■ Required work: Copy the records below verbatim, from the first line through the line containing "Two honest limits", inclusive, and output nothing else.

■ Task input:
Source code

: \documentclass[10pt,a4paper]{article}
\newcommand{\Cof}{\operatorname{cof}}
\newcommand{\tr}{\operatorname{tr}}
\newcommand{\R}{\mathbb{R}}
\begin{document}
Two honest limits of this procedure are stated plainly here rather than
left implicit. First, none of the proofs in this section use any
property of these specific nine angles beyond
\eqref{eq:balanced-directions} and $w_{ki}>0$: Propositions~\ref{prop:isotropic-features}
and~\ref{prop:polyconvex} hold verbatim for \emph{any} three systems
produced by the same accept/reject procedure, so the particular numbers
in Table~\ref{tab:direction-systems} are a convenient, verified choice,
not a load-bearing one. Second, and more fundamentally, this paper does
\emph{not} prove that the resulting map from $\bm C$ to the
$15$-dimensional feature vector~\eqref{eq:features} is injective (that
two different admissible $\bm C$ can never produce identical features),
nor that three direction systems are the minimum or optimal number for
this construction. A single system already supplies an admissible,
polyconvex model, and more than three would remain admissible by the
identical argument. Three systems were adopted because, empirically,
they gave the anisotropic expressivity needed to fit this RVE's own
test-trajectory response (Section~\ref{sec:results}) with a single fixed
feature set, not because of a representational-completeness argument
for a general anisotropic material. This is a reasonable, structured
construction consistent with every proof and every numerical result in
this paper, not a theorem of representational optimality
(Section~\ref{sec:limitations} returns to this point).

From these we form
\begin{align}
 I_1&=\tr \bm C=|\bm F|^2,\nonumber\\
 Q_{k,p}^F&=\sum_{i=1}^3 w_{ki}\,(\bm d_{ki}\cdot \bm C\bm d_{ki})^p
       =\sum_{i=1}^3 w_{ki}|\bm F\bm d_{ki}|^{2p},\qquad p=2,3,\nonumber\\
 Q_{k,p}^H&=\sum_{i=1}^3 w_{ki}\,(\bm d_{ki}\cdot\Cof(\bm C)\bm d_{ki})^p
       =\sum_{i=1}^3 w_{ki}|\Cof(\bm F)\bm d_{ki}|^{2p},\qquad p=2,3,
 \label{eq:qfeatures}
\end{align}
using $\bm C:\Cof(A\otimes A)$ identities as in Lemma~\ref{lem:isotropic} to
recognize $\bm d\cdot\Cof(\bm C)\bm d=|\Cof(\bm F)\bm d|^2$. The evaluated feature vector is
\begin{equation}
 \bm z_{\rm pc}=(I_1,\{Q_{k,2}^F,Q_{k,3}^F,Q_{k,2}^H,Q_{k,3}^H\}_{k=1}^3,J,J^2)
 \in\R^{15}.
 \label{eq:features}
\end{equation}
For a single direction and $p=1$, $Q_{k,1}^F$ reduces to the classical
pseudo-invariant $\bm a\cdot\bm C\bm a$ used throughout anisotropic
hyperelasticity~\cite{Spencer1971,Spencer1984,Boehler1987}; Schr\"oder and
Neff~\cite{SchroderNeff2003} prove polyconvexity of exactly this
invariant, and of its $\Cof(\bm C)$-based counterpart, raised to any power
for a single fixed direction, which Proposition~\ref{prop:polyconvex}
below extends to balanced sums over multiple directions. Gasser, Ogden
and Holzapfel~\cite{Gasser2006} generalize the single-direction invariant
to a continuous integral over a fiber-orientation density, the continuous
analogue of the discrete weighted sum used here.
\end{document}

■ Reply:
Source code

: \documentclass[10pt,a4paper]{article}
\newcommand{\Cof}{\operatorname{cof}}
\newcommand{\tr}{\operatorname{tr}}
\newcommand{\R}{\mathbb{R}}
\begin{document}
Two honest limits of this procedure are stated plainly here rather than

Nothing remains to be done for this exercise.